_TASK TO COMPLETE_: Filter the records below down to lines containing "packages".

(Collected data)

· · · · ·

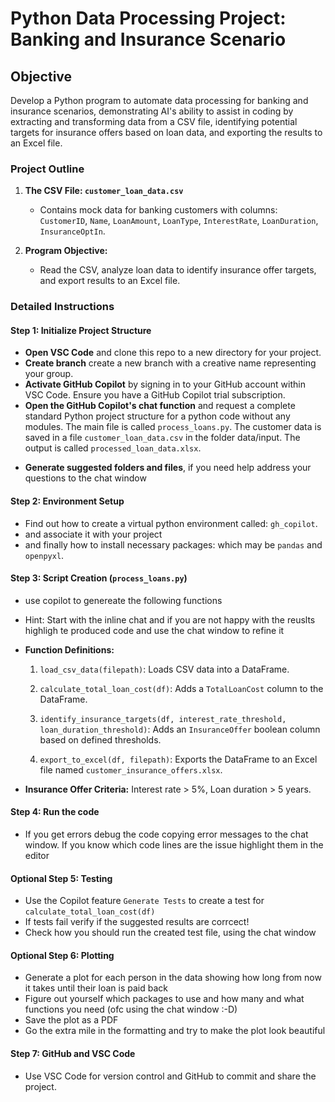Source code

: Python Data Processing Project: Banking and Insurance Scenario
==============================================================

Objective
---------

Develop a Python program to automate data processing for banking and insurance scenarios, demonstrating AI's ability to assist in coding by extracting and transforming data from a CSV file, identifying potential targets for insurance offers based on loan data, and exporting the results to an Excel file.

### Project Outline

1.  **The CSV File: `customer_loan_data.csv`**
    
    *   Contains mock data for banking customers with columns: `CustomerID`, `Name`, `LoanAmount`, `LoanType`, `InterestRate`, `LoanDuration`, `InsuranceOptIn`.
2.  **Program Objective:**
    
    *   Read the CSV, analyze loan data to identify insurance offer targets, and export results to an Excel file.

### Detailed Instructions

#### Step 1: Initialize Project Structure

*   **Open VSC Code** and clone this repo to a new directory for your project.
*   **Create branch** create a new branch with a creative name representing your group.
*   **Activate GitHub Copilot** by signing in to your GitHub account within VSC Code. Ensure you have a GitHub Copilot trial subscription.
*   **Open the GitHub Copilot's chat function** and request  a complete standard Python project structure for a python code without any modules. The main file is called `process_loans.py`. The customer data is saved in a file `customer_loan_data.csv` in the folder data/input. The output is called `processed_loan_data.xlsx`.
+   **Generate suggested folders and files**, if you need help address your questions to the chat window 

#### Step 2: Environment Setup

*   Find out how to create a virtual python environment called: `gh_copilot`.
*   and associate it with your project
*   and finally how to install necessary packages: which may be `pandas` and `openpyxl`.

#### Step 3: Script Creation (`process_loans.py`)

*   use copilot to genereate the following functions
*   Hint: Start with the inline chat and if you are not happy with the reuslts highligh te produced code and use the chat window to refine it

*   **Function Definitions:**
    
    1.  `load_csv_data(filepath)`: Loads CSV data into a DataFrame.
        
    2.  `calculate_total_loan_cost(df)`: Adds a `TotalLoanCost` column to the DataFrame.
        
    3.  `identify_insurance_targets(df, interest_rate_threshold, loan_duration_threshold)`: Adds an `InsuranceOffer` boolean column based on defined thresholds.
        
    4.  `export_to_excel(df, filepath)`: Exports the DataFrame to an Excel file named `customer_insurance_offers.xlsx`.
        
*   **Insurance Offer Criteria:** Interest rate > 5%, Loan duration > 5 years.

#### Step 4: Run the code

*   If you get errors debug the code copying error messages to the chat window. If you know which code lines are the issue highlight them in the editor


#### Optional Step 5: Testing

*  Use the Copilot feature `Generate Tests` to create a test for `calculate_total_loan_cost(df)`
*  If tests fail verify if the suggested results are corrcect!
*  Check how you should run the created test file, using the chat window

#### Optional Step 6: Plotting

*  Generate a plot for each person in the data showing how long from now it takes until their loan is paid back
*  Figure out yourself which packages to use and how many and what functions you need (ofc using the chat window :-D)
*  Save the plot as a PDF
*  Go the extra mile in the formatting and try to make the plot look beautiful

#### Step 7: GitHub and VSC Code

*   Use VSC Code for version control and GitHub to commit and share the project.
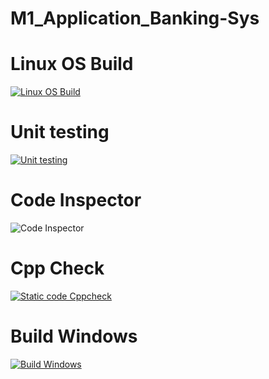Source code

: # M1_Application_Banking-Sys

# Linux OS Build
[![Linux OS Build](https://github.com/Sandhya7rani/M1_Application_Banking-Sys/actions/workflows/build-linu.yml/badge.svg?branch=master)](https://github.com/Sandhya7rani/M1_Application_Banking-Sys/actions/workflows/build-linu.yml)
# Unit testing
[![Unit testing](https://github.com/Sandhya7rani/M1_Application_Banking-Sys/actions/workflows/Unittesting.yml/badge.svg?branch=master)](https://github.com/Sandhya7rani/M1_Application_Banking-Sys/actions/workflows/Unittesting.yml)
# Code Inspector
![Code Inspector](https://api.codiga.io/project/29847/status/svg)
# Cpp Check
[![Static code Cppcheck](https://github.com/Sandhya7rani/M1_Application_Banking-Sys/actions/workflows/cppcheck.yml/badge.svg?branch=master)](https://github.com/Sandhya7rani/M1_Application_Banking-Sys/actions/workflows/cppcheck.yml)
# Build Windows
[![Build Windows](https://github.com/Sandhya7rani/M1_Application_Banking-Sys/actions/workflows/windows_build.yml/badge.svg?branch=master)](https://github.com/Sandhya7rani/M1_Application_Banking-Sys/actions/workflows/windows_build.yml)
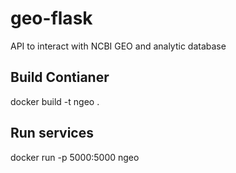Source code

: # geo-flask

API to interact with NCBI GEO and analytic database



## Build Contianer

docker build -t ngeo .

## Run services

docker run -p 5000:5000 ngeo
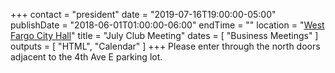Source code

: +++
contact = "president"
date = "2019-07-16T19:00:00-05:00"
publishDate = "2018-06-01T01:00:00-06:00"
endTime = ""
location = "[West Fargo City Hall](/places/west-fargo-city-hall/)"
title = "July Club Meeting"
dates = [ "Business Meetings" ]
outputs = [ "HTML", "Calendar" ]
+++
Please enter through the north
doors adjacent to the 4th Ave E parking lot.

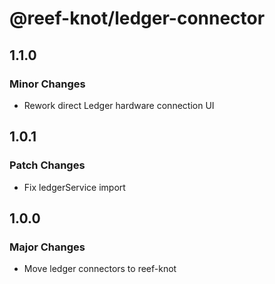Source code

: # @reef-knot/ledger-connector

## 1.1.0

### Minor Changes

- Rework direct Ledger hardware connection UI

## 1.0.1

### Patch Changes

- Fix ledgerService import

## 1.0.0

### Major Changes

- Move ledger connectors to reef-knot
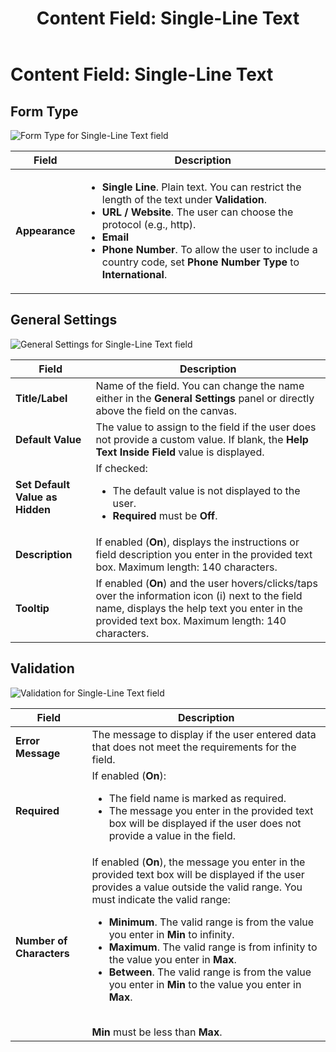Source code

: ﻿---
uid: content-field-single-line-text
topic: content-field-single-line-text
locale: en
title: "Content Field: Single-Line Text"
dnneditions: Evoq Engage
dnnversion: 09.02.00
parent-topic: administrators-structured-content-overview
related-topics: content-field-assets,content-field-date-time,content-field-multi-line-text,content-field-multiple-choice,content-field-number,content-field-reference-object,content-field-static-text
---

# Content Field: Single-Line Text

## Form Type

  

![Form Type for Single-Line Text field](/images/scr-ContentField-SingleLineText-formtype.gif)

  

|**Field**|**Description**|
|---|---|
|**Appearance**|<ul><li><strong>Single Line</strong>. Plain text. You can restrict the length of the text under <strong>Validation</strong>.</li><li><strong>URL / Website</strong>. The user can choose the protocol (e.g., http).</li><li><strong>Email</strong></li><li><strong>Phone Number</strong>. To allow the user to include a country code, set <strong>Phone Number Type</strong> to <strong>International</strong>.</li></ul>|

## General Settings

  

![General Settings for Single-Line Text field](/images/scr-ContentField-SingleLineText-generalsettings.gif)

  

|**Field**|**Description**|
|---|---|
|**Title/Label**|Name of the field. You can change the name either in the **General Settings** panel or directly above the field on the canvas.|
|**Default Value**|The value to assign to the field if the user does not provide a custom value. If blank, the **Help Text Inside Field** value is displayed.|
|**Set Default Value as Hidden**|If checked: <ul><li>The default value is not displayed to the user.</li><li><strong>Required</strong> must be <strong>Off</strong>.</li></ul>|
|**Description**|If enabled (**On**), displays the instructions or field description you enter in the provided text box. Maximum length: 140 characters.|
|**Tooltip**|If enabled (**On**) and the user hovers/clicks/taps over the information icon (i) next to the field name, displays the help text you enter in the provided text box. Maximum length: 140 characters.|

## Validation

  

![Validation for Single-Line Text field](/images/scr-ContentField-SingleLineText-validation.gif)

  

|**Field**|**Description**|
|---|---|
|**Error Message**|The message to display if the user entered data that does not meet the requirements for the field.|
|**Required**|If enabled (**On**):<ul><li>The field name is marked as required.</li><li>The message you enter in the provided text box will be displayed if the user does not provide a value in the field.</li></ul>|
|**Number of Characters**|If enabled (**On**), the message you enter in the provided text box will be displayed if the user provides a value outside the valid range. You must indicate the valid range:<ul><li><strong>Minimum</strong>. The valid range is from the value you enter in **Min** to infinity.</li><li><strong>Maximum</strong>. The valid range is from infinity to the value you enter in **Max**.</li><li><strong>Between</strong>. The valid range is from the value you enter in **Min** to the value you enter in **Max**.</li></ul><br />**Min** must be less than **Max**.|
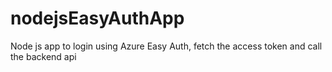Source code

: # nodejsEasyAuthApp
Node js app to login using Azure Easy Auth, fetch the access token and call the backend api

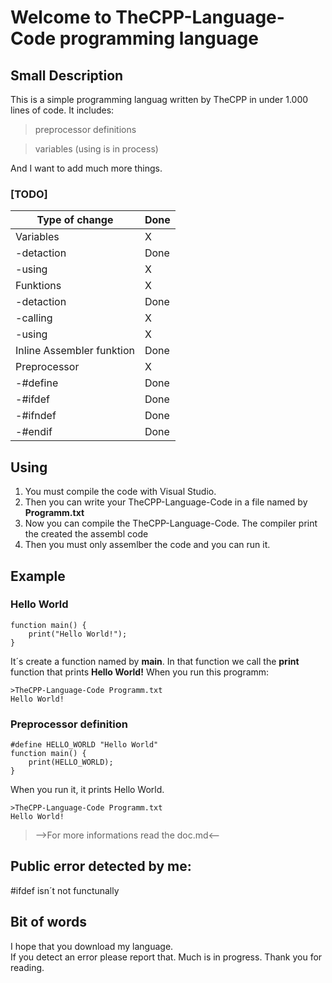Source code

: # Welcome to TheCPP-Language-Code programming language
## Small Description
This is a simple programming languag written by TheCPP in under 1.000 lines of code.
It includes:

>preprocessor definitions

>variables (using is in process)

And I want to add much more things.
### [TODO]
|Type of change| Done|
|--|--|
| Variables | X|
|     -detaction | Done |
|     -using| X |
| Funktions | X |
|     -detaction | Done |
|     -calling| X |
|     -using |X |
|      Inline Assembler funktion| Done |
| Preprocessor |X |
|     -#define | Done |
|     -#ifdef  | Done |
|     -#ifndef | Done |
|     -#endif  | Done |

## Using

 1. You must compile the code with Visual Studio.
 2. Then you can write your TheCPP-Language-Code in a file named by **Programm.txt**
 3. Now you can compile the TheCPP-Language-Code. The compiler print the created the assembl code
 4. Then you must only assemlber the code and you can run it.
## Example   
### Hello World

    function main() {
	    print("Hello World!");
	}
It´s create a function named by **main**.
In that function we call the **print** function that prints **Hello World!**
When you run this programm:

    >TheCPP-Language-Code Programm.txt
    Hello World!

### Preprocessor definition

    #define HELLO_WORLD "Hello World"
    function main() {
	    print(HELLO_WORLD);
    }
When you run it, it prints Hello World.

    >TheCPP-Language-Code Programm.txt
    Hello World!
>-->For more informations read the doc.md<--
## Public error detected by me:
#ifdef isn´t not functunally
## Bit of words
I hope that you download my language.  
If you detect an error please report that. Much is in progress. 
Thank you for reading.
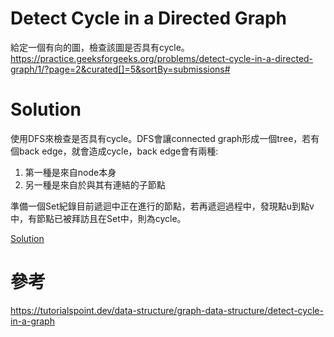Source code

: # Detect Cycle in a Directed Graph
給定一個有向的圖，檢查該圖是否具有cycle。  
https://practice.geeksforgeeks.org/problems/detect-cycle-in-a-directed-graph/1/?page=2&curated[]=5&sortBy=submissions#

# Solution
使用DFS來檢查是否具有cycle。DFS會讓connected graph形成一個tree，若有個back edge，就會造成cycle，back edge會有兩種: 
1. 第一種是來自node本身
2. 另一種是來自於與其有連結的子節點

準備一個Set紀錄目前遞迴中正在進行的節點，若再遞迴過程中，發現點u到點v中，有節點已被拜訪且在Set中，則為cycle。

[Solution](https://github.com/ChiungjuCheng/data-structures-and-algorithms-practice/blob/main/src/test/java/graph/DetectCycleInADirectedGraph.java)

# 參考

https://tutorialspoint.dev/data-structure/graph-data-structure/detect-cycle-in-a-graph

· · · · ·

_RESULT BELOW_:
*   and finally how to install necessary packages: which may be `pandas` and `openpyxl`.
*  Figure out yourself which packages to use and how many and what functions you need (ofc using the chat window :-D)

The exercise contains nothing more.